Tuesday, July 21, 2015

Collapse or Longevity? Failure or Success?

When many people think of the ancient Maya, the term "collapse" often comes to mind. The Mayas were a group that were around for a while, but then collapsed. Archaeologists have spent a lot of time (and a lot of fieldwork and publications) trying to figure out how or why (or sometimes, whether) the Maya collapsed. If they collapsed, there must have been something wrong with Maya society, right? But the Maya cities lasted for some seven centuries before they were abandoned. Think about it. Seven hundred years. Were the Maya a failure (they collapsed), or were they a spectacular success (they lasted 700 years).

The idea that something must have been wrong with ancient cities or civilizations to make them collapse is a popular notion. And while it is a valid question to ask how or why a society like the Classic Maya collapsed, any such question should be paired with a consideration of just how long they managed to thrive.

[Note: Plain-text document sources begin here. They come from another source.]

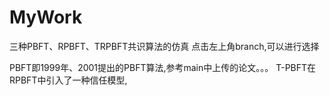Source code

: # MyWork
三种PBFT、RPBFT、TRPBFT共识算法的仿真
点击左上角branch,可以进行选择


PBFT即1999年、2001提出的PBFT算法,参考main中上传的论文。。。
T-PBFT在RPBFT中引入了一种信任模型,

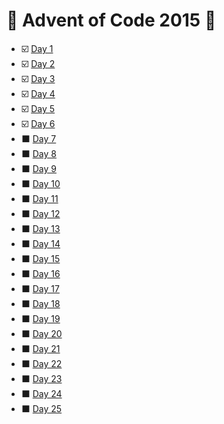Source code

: # :christmas_tree: Advent of Code 2015 :christmas_tree:


* :ballot_box_with_check: [Day 1](https://github.com/savio-henrique/advent-of-code/tree/master/2015/Day%201)
* :ballot_box_with_check: [Day 2](https://github.com/savio-henrique/advent-of-code/tree/master/2015/Day%202)
* :ballot_box_with_check: [Day 3](https://github.com/savio-henrique/advent-of-code/tree/master/2015/Day%203)
* :ballot_box_with_check: [Day 4](https://github.com/savio-henrique/advent-of-code/tree/master/2015/Day%204)
* :ballot_box_with_check: [Day 5](https://github.com/savio-henrique/advent-of-code/tree/master/2015/Day%205)
* :ballot_box_with_check: [Day 6](https://github.com/savio-henrique/advent-of-code/tree/master/2015/Day%206)
* :black_large_square: [Day 7](https://github.com/savio-henrique/advent-of-code/tree/master/2015/Day%207)
* :black_large_square: [Day 8](https://github.com/savio-henrique/advent-of-code/tree/master/2015/Day%208)
* :black_large_square: [Day 9](https://github.com/savio-henrique/advent-of-code/tree/master/2015/Day%209)
* :black_large_square: [Day 10](https://github.com/savio-henrique/advent-of-code/tree/master/2015/Day%2010)
* :black_large_square: [Day 11](https://github.com/savio-henrique/advent-of-code/tree/master/2015/Day%2011)
* :black_large_square: [Day 12](https://github.com/savio-henrique/advent-of-code/tree/master/2015/Day%2012)
* :black_large_square: [Day 13](https://github.com/savio-henrique/advent-of-code/tree/master/2015/Day%2013)
* :black_large_square: [Day 14](https://github.com/savio-henrique/advent-of-code/tree/master/2015/Day%2014)
* :black_large_square: [Day 15](https://github.com/savio-henrique/advent-of-code/tree/master/2015/Day%2015)
* :black_large_square: [Day 16](https://github.com/savio-henrique/advent-of-code/tree/master/2015/Day%2016)
* :black_large_square: [Day 17](https://github.com/savio-henrique/advent-of-code/tree/master/2015/Day%2017)
* :black_large_square: [Day 18](https://github.com/savio-henrique/advent-of-code/tree/master/2015/Day%2018)
* :black_large_square: [Day 19](https://github.com/savio-henrique/advent-of-code/tree/master/2015/Day%2019)
* :black_large_square: [Day 20](https://github.com/savio-henrique/advent-of-code/tree/master/2015/Day%2020)
* :black_large_square: [Day 21](https://github.com/savio-henrique/advent-of-code/tree/master/2015/Day%2021)
* :black_large_square: [Day 22](https://github.com/savio-henrique/advent-of-code/tree/master/2015/Day%2022)
* :black_large_square: [Day 23](https://github.com/savio-henrique/advent-of-code/tree/master/2015/Day%2023)
* :black_large_square: [Day 24](https://github.com/savio-henrique/advent-of-code/tree/master/2015/Day%2024)
* :black_large_square: [Day 25](https://github.com/savio-henrique/advent-of-code/tree/master/2015/Day%2025)
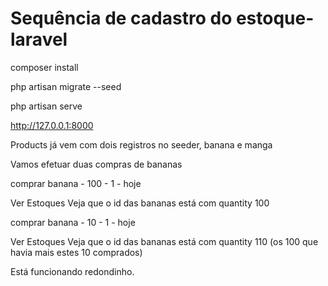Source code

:# Sequência de cadastro do estoque-laravel

composer install

php artisan migrate --seed

php artisan serve

http://127.0.0.1:8000

Products já vem com dois  registros no seeder, banana e manga

Vamos efetuar duas compras de bananas

comprar
	banana - 100 - 1 - hoje

Ver Estoques
	Veja que o id das bananas está com quantity 100
	
comprar	
	banana - 10 - 1 - hoje

Ver Estoques
	Veja que o id das bananas está com quantity 110 (os 100 que havia mais estes 10 comprados)
	
Está funcionando redondinho.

This collapse bias surfaced again today in a paper just posted in the Proceedings of the National Academy of Sciences:  "Human domination of the biosphere: Rapid discharge of the earth-space battery foretells the future of himanking" by Rohn R. Schramski, David K. Gattie and James H. Brown. This is a fine paper, about the global chemical energy supply on earth, and how it is being depleted at an incredibly fast rate right now. But they had to throw in a dig at ancient societies:

At local and regional scales, many multiple past civilizations (e.g., Greece, Rome, Angkor Wat, Teotihuacan) failed to adapt to changing social and ecological conditions and crashed catastrophically
Let's take a different look at those four ancient societies in comparison to contemporary nation-states:
 

So, which of these societies seem successful, and which ones seem too young to judge? I am dating the start of the European nation-states to 1648, the signing of the Treaty of Westphalia which created the modern system of nation-states. If European nations manage to survive another half century or so, they will have matched the longevity of ancient Greece (I am using the Classical and Hellenistic periods here). And if they last another 350 years they will match those failed collapsers, the ancient Maya.

I am the last one to deny the significance of the Classic Maya collapse. I think the revisionists who claim that they didn't really collapse are just plain wrong (see some of my posts on Publishing Archaeology about this, such as this one about Jared Diamond and his critics). But if the Maya managed to thrive in the jungle for seven centuries, maybe that fact should outweigh their eventual collapse. They spent centuries doing many things right, and then they got trapped for a few crucial decades and collapsed.

I will just chalk up the collapse quote above to the fact that scholars outside of history and archaeology tend to be clueless about ancient societies. I think the authors of the new paper are correct when they claim that ancient collapses "are of questionable relevance to the current situation." Much as I'd like to believe that the sustainability (or lack thereof) of ancient societies might have lessons for us today, in fact the technological, energetic, and demographic situation today is radically different from that of ancient societies like the Maya. I do think that ancient cities and societies have lessons for us today, and that is a major theme of this blog. But the nature of overall societal sustainability may not be one of those lessons.